Liu Zhipeng, Hua Weihua, Liu Xiuguo, Liang Dong, Zhao Yabo, Shi Manxing
School of Geography and Information Engineering, China University of Geosciences, Wuhan 430074, China.
Sensors (Basel). 2021 Dec 5;21(23):8132. doi: 10.3390/s21238132.

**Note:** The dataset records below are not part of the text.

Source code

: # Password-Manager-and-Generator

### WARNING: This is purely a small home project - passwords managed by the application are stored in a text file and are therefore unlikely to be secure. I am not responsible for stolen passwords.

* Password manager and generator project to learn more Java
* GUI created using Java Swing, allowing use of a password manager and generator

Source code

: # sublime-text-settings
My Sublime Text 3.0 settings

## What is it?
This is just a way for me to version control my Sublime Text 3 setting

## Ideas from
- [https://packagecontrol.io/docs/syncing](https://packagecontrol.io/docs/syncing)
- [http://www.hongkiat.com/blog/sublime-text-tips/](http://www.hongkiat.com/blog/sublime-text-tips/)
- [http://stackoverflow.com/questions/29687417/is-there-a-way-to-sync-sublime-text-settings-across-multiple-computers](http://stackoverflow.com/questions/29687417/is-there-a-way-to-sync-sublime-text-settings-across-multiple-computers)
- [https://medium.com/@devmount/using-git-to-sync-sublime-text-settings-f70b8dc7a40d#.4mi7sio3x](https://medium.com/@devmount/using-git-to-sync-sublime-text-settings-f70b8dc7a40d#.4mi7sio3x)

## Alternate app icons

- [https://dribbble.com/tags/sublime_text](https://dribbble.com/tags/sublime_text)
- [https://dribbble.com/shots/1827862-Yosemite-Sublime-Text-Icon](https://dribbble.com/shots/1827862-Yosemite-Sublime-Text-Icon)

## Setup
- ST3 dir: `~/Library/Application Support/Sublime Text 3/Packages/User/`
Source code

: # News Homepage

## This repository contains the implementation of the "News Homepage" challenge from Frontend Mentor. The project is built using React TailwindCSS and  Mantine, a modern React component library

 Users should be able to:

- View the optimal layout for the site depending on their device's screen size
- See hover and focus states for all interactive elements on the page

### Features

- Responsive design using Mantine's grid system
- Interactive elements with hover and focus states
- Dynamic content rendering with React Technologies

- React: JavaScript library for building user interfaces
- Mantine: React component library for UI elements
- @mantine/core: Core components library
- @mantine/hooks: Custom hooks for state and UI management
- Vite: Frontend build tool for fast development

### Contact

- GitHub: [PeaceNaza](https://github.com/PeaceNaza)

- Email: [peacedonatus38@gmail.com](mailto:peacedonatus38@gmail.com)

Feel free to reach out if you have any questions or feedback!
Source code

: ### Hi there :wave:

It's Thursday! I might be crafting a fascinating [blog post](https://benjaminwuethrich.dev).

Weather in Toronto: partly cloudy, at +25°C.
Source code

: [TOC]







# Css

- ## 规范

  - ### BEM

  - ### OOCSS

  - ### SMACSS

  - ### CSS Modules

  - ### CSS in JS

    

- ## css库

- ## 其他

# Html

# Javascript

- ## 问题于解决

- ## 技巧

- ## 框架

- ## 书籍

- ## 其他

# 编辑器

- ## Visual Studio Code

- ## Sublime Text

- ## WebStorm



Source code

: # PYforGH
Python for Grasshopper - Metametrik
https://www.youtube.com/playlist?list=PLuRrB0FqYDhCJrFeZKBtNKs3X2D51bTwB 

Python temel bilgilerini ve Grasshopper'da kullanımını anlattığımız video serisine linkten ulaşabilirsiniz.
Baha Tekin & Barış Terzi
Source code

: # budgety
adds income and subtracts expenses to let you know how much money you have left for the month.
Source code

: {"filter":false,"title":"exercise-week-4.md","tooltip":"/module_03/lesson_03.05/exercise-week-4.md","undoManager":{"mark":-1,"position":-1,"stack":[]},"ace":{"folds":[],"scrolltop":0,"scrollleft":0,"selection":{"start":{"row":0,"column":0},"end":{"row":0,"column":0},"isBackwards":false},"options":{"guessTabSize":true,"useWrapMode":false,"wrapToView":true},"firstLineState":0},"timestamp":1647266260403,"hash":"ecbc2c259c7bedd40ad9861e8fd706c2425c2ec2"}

Geospatial three-dimensional (3D) raster data have been widely used for simple representations and analysis, such as geological models, spatio-temporal satellite data, hyperspectral images, and climate data. With the increasing requirements of resolution and accuracy, the amount of geospatial 3D raster data has grown exponentially. In recent years, the processing of large raster data using Hadoop has gained popularity. However, data uploaded to Hadoop are randomly distributed onto datanodes without consideration of the spatial characteristics. As a result, the direct processing of geospatial 3D raster data produces a massive network data exchange among the datanodes and degrades the performance of the cluster. To address this problem, we propose an efficient group-based replica placement policy for large-scale geospatial 3D raster data, aiming to optimize the locations of the replicas in the cluster to reduce the network overhead. An overlapped group scheme was designed for three replicas of each file. The data in each group were placed in the same datanode, and different colocation patterns for three replicas were implemented to further reduce the communication between groups. The experimental results show that our approach significantly reduces the network overhead during data acquisition for 3D raster data in the Hadoop cluster, and maintains the Hadoop replica placement requirements.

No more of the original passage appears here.